To: Think4Yourself who wrote (207900)6/23/2009 10:46:25 AM
From: Wyätt GwyönRespond to of 306849
 
actually i don't think individuals will rush in anytime soon. they are still too much under the delusion that capital gains will save the day.

most people have a PF consisting of 70-100% long stocks and the rest cash or fixed-income. the stocks pay crap for dividends, and the dividends are going to get cut. the stocks will get cut in half again and a lot of people will be feeling a lot of pain.

pension funds are going to start failing. this is going to be a big story in the coming years. what will the govt do? such and such meter maid was promised 50K a year plus benefits for the rest of her life, but the pension mangler lost all the money.

these pensions are underfunded, so they HAVE to overinvest in stocks or they mathematically will fail. the irony here is, their overinvestment in stocks only ensures they will fail much faster once the market cr*shes again.

however, another five years of b**r market will bring them around. before this happens, there needs to be a critical change in expectations. a change from "i want to be rich" to "i don't want to be dirt poor".

people were not in bonds in the late 1920s, either. but that's just about all they bought in the 1940s and 1950s, despite SPX div yield exceeding 10yr yield until 1958.

i think the mentality will be very different from the stock market or housing bubbles. in those bubbles, people wanted to "get rich quick". for govt bonds, especially with very low nominal yields (like 2-handle on the 30yr), there is no way people will be thinking to get "rich". they will instead be thinking "don't make me any poorer".
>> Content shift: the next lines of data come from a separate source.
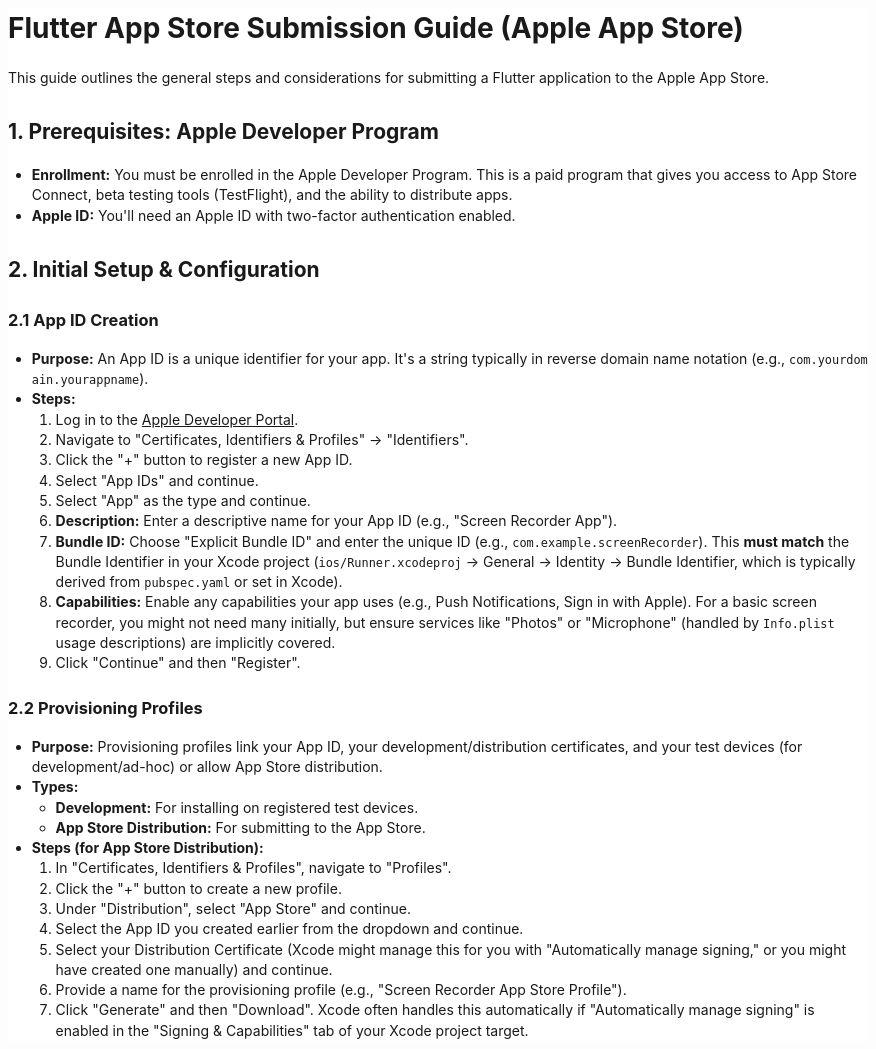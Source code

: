 # Flutter App Store Submission Guide (Apple App Store)

This guide outlines the general steps and considerations for submitting a Flutter application to the Apple App Store.

## 1. Prerequisites: Apple Developer Program

- **Enrollment:** You must be enrolled in the Apple Developer Program. This is a paid program that gives you access to App Store Connect, beta testing tools (TestFlight), and the ability to distribute apps.
- **Apple ID:** You'll need an Apple ID with two-factor authentication enabled.

## 2. Initial Setup & Configuration

### 2.1 App ID Creation
- **Purpose:** An App ID is a unique identifier for your app. It's a string typically in reverse domain name notation (e.g., `com.yourdomain.yourappname`).
- **Steps:**
    1. Log in to the [Apple Developer Portal](https://developer.apple.com/account/).
    2. Navigate to "Certificates, Identifiers & Profiles" -> "Identifiers".
    3. Click the "+" button to register a new App ID.
    4. Select "App IDs" and continue.
    5. Select "App" as the type and continue.
    6. **Description:** Enter a descriptive name for your App ID (e.g., "Screen Recorder App").
    7. **Bundle ID:** Choose "Explicit Bundle ID" and enter the unique ID (e.g., `com.example.screenRecorder`). This **must match** the Bundle Identifier in your Xcode project (`ios/Runner.xcodeproj` -> General -> Identity -> Bundle Identifier, which is typically derived from `pubspec.yaml` or set in Xcode).
    8. **Capabilities:** Enable any capabilities your app uses (e.g., Push Notifications, Sign in with Apple). For a basic screen recorder, you might not need many initially, but ensure services like "Photos" or "Microphone" (handled by `Info.plist` usage descriptions) are implicitly covered.
    9. Click "Continue" and then "Register".

### 2.2 Provisioning Profiles
- **Purpose:** Provisioning profiles link your App ID, your development/distribution certificates, and your test devices (for development/ad-hoc) or allow App Store distribution.
- **Types:**
    - **Development:** For installing on registered test devices.
    - **App Store Distribution:** For submitting to the App Store.
- **Steps (for App Store Distribution):**
    1. In "Certificates, Identifiers & Profiles", navigate to "Profiles".
    2. Click the "+" button to create a new profile.
    3. Under "Distribution", select "App Store" and continue.
    4. Select the App ID you created earlier from the dropdown and continue.
    5. Select your Distribution Certificate (Xcode might manage this for you with "Automatically manage signing," or you might have created one manually) and continue.
    6. Provide a name for the provisioning profile (e.g., "Screen Recorder App Store Profile").
    7. Click "Generate" and then "Download". Xcode often handles this automatically if "Automatically manage signing" is enabled in the "Signing & Capabilities" tab of your Xcode project target.
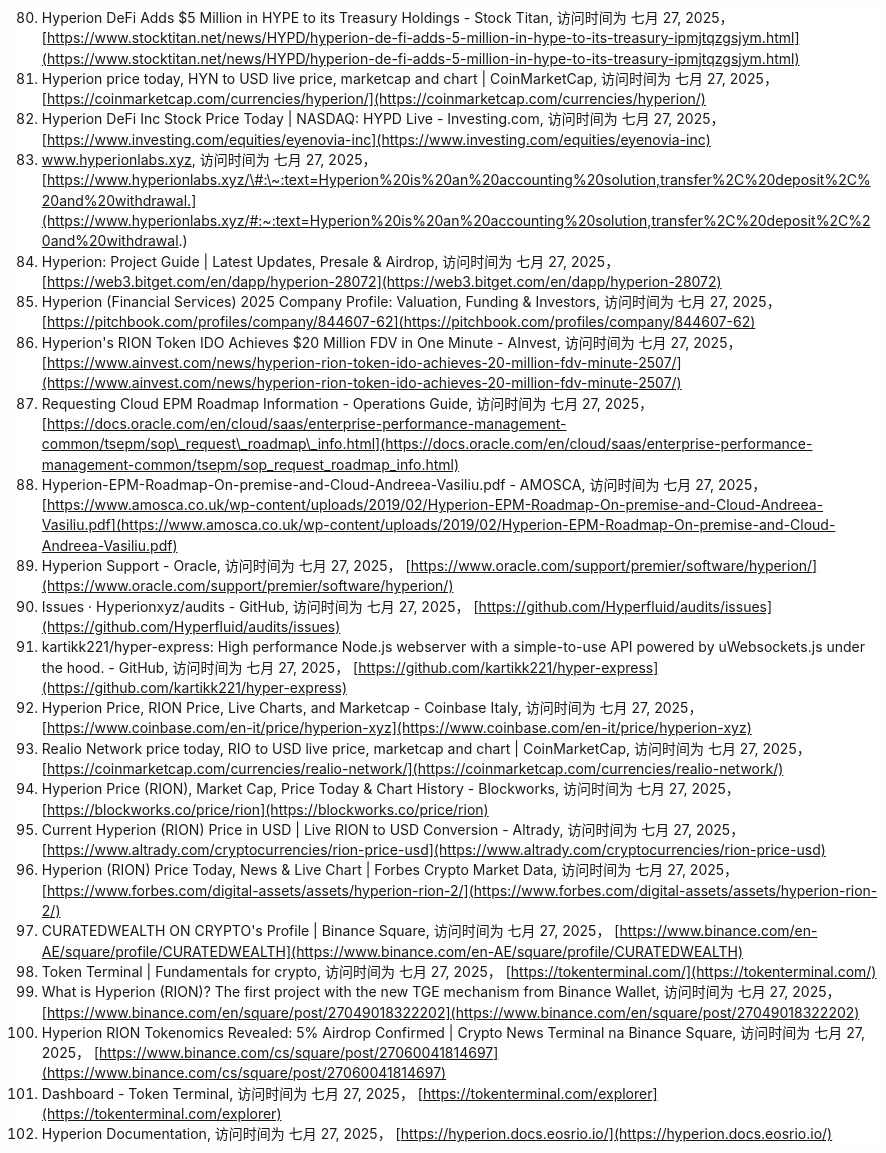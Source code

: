 80. Hyperion DeFi Adds $5 Million in HYPE to its Treasury Holdings \- Stock Titan, 访问时间为 七月 27, 2025， [https://www.stocktitan.net/news/HYPD/hyperion-de-fi-adds-5-million-in-hype-to-its-treasury-ipmjtqzgsjym.html](https://www.stocktitan.net/news/HYPD/hyperion-de-fi-adds-5-million-in-hype-to-its-treasury-ipmjtqzgsjym.html)  
81. Hyperion price today, HYN to USD live price, marketcap and chart | CoinMarketCap, 访问时间为 七月 27, 2025， [https://coinmarketcap.com/currencies/hyperion/](https://coinmarketcap.com/currencies/hyperion/)  
82. Hyperion DeFi Inc Stock Price Today | NASDAQ: HYPD Live \- Investing.com, 访问时间为 七月 27, 2025， [https://www.investing.com/equities/eyenovia-inc](https://www.investing.com/equities/eyenovia-inc)  
83. www.hyperionlabs.xyz, 访问时间为 七月 27, 2025， [https://www.hyperionlabs.xyz/\#:\~:text=Hyperion%20is%20an%20accounting%20solution,transfer%2C%20deposit%2C%20and%20withdrawal.](https://www.hyperionlabs.xyz/#:~:text=Hyperion%20is%20an%20accounting%20solution,transfer%2C%20deposit%2C%20and%20withdrawal.)  
84. Hyperion: Project Guide | Latest Updates, Presale & Airdrop, 访问时间为 七月 27, 2025， [https://web3.bitget.com/en/dapp/hyperion-28072](https://web3.bitget.com/en/dapp/hyperion-28072)  
85. Hyperion (Financial Services) 2025 Company Profile: Valuation, Funding & Investors, 访问时间为 七月 27, 2025， [https://pitchbook.com/profiles/company/844607-62](https://pitchbook.com/profiles/company/844607-62)  
86. Hyperion's RION Token IDO Achieves $20 Million FDV in One Minute \- AInvest, 访问时间为 七月 27, 2025， [https://www.ainvest.com/news/hyperion-rion-token-ido-achieves-20-million-fdv-minute-2507/](https://www.ainvest.com/news/hyperion-rion-token-ido-achieves-20-million-fdv-minute-2507/)  
87. Requesting Cloud EPM Roadmap Information \- Operations Guide, 访问时间为 七月 27, 2025， [https://docs.oracle.com/en/cloud/saas/enterprise-performance-management-common/tsepm/sop\_request\_roadmap\_info.html](https://docs.oracle.com/en/cloud/saas/enterprise-performance-management-common/tsepm/sop_request_roadmap_info.html)  
88. Hyperion-EPM-Roadmap-On-premise-and-Cloud-Andreea-Vasiliu.pdf \- AMOSCA, 访问时间为 七月 27, 2025， [https://www.amosca.co.uk/wp-content/uploads/2019/02/Hyperion-EPM-Roadmap-On-premise-and-Cloud-Andreea-Vasiliu.pdf](https://www.amosca.co.uk/wp-content/uploads/2019/02/Hyperion-EPM-Roadmap-On-premise-and-Cloud-Andreea-Vasiliu.pdf)  
89. Hyperion Support \- Oracle, 访问时间为 七月 27, 2025， [https://www.oracle.com/support/premier/software/hyperion/](https://www.oracle.com/support/premier/software/hyperion/)  
90. Issues · Hyperionxyz/audits \- GitHub, 访问时间为 七月 27, 2025， [https://github.com/Hyperfluid/audits/issues](https://github.com/Hyperfluid/audits/issues)  
91. kartikk221/hyper-express: High performance Node.js webserver with a simple-to-use API powered by uWebsockets.js under the hood. \- GitHub, 访问时间为 七月 27, 2025， [https://github.com/kartikk221/hyper-express](https://github.com/kartikk221/hyper-express)  
92. Hyperion Price, RION Price, Live Charts, and Marketcap \- Coinbase Italy, 访问时间为 七月 27, 2025， [https://www.coinbase.com/en-it/price/hyperion-xyz](https://www.coinbase.com/en-it/price/hyperion-xyz)  
93. Realio Network price today, RIO to USD live price, marketcap and chart | CoinMarketCap, 访问时间为 七月 27, 2025， [https://coinmarketcap.com/currencies/realio-network/](https://coinmarketcap.com/currencies/realio-network/)  
94. Hyperion Price (RION), Market Cap, Price Today & Chart History \- Blockworks, 访问时间为 七月 27, 2025， [https://blockworks.co/price/rion](https://blockworks.co/price/rion)  
95. Current Hyperion (RION) Price in USD | Live RION to USD Conversion \- Altrady, 访问时间为 七月 27, 2025， [https://www.altrady.com/cryptocurrencies/rion-price-usd](https://www.altrady.com/cryptocurrencies/rion-price-usd)  
96. Hyperion (RION) Price Today, News & Live Chart | Forbes Crypto Market Data, 访问时间为 七月 27, 2025， [https://www.forbes.com/digital-assets/assets/hyperion-rion-2/](https://www.forbes.com/digital-assets/assets/hyperion-rion-2/)  
97. CURATEDWEALTH ON CRYPTO's Profile | Binance Square, 访问时间为 七月 27, 2025， [https://www.binance.com/en-AE/square/profile/CURATEDWEALTH](https://www.binance.com/en-AE/square/profile/CURATEDWEALTH)  
98. Token Terminal | Fundamentals for crypto, 访问时间为 七月 27, 2025， [https://tokenterminal.com/](https://tokenterminal.com/)  
99. What is Hyperion (RION)? The first project with the new TGE mechanism from Binance Wallet, 访问时间为 七月 27, 2025， [https://www.binance.com/en/square/post/27049018322202](https://www.binance.com/en/square/post/27049018322202)  
100. Hyperion RION Tokenomics Revealed: 5% Airdrop Confirmed | Crypto News Terminal na Binance Square, 访问时间为 七月 27, 2025， [https://www.binance.com/cs/square/post/27060041814697](https://www.binance.com/cs/square/post/27060041814697)  
101. Dashboard \- Token Terminal, 访问时间为 七月 27, 2025， [https://tokenterminal.com/explorer](https://tokenterminal.com/explorer)  
102. Hyperion Documentation, 访问时间为 七月 27, 2025， [https://hyperion.docs.eosrio.io/](https://hyperion.docs.eosrio.io/)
what could make this happen? a very, very bad stock market. all investor types have too much in stocks. they lost 40 percent last year. they haven't made money in a decade. when they lose half their money again, many will be utterly disgusted by the market. they will either put their money in govt bonds directly, or put their money in CDs (which the banks will put in bonds).

btw, it's not like i don't understand why people are b**rish on USTs. it was actually scary for me to put this trade on. but i take that as a GOOD sign, since usually the things that scare me scare everybody else, too. it was much easier to buy gold. but look what's working. this is why i like to have opposing elements in the ole PF. at least something will work.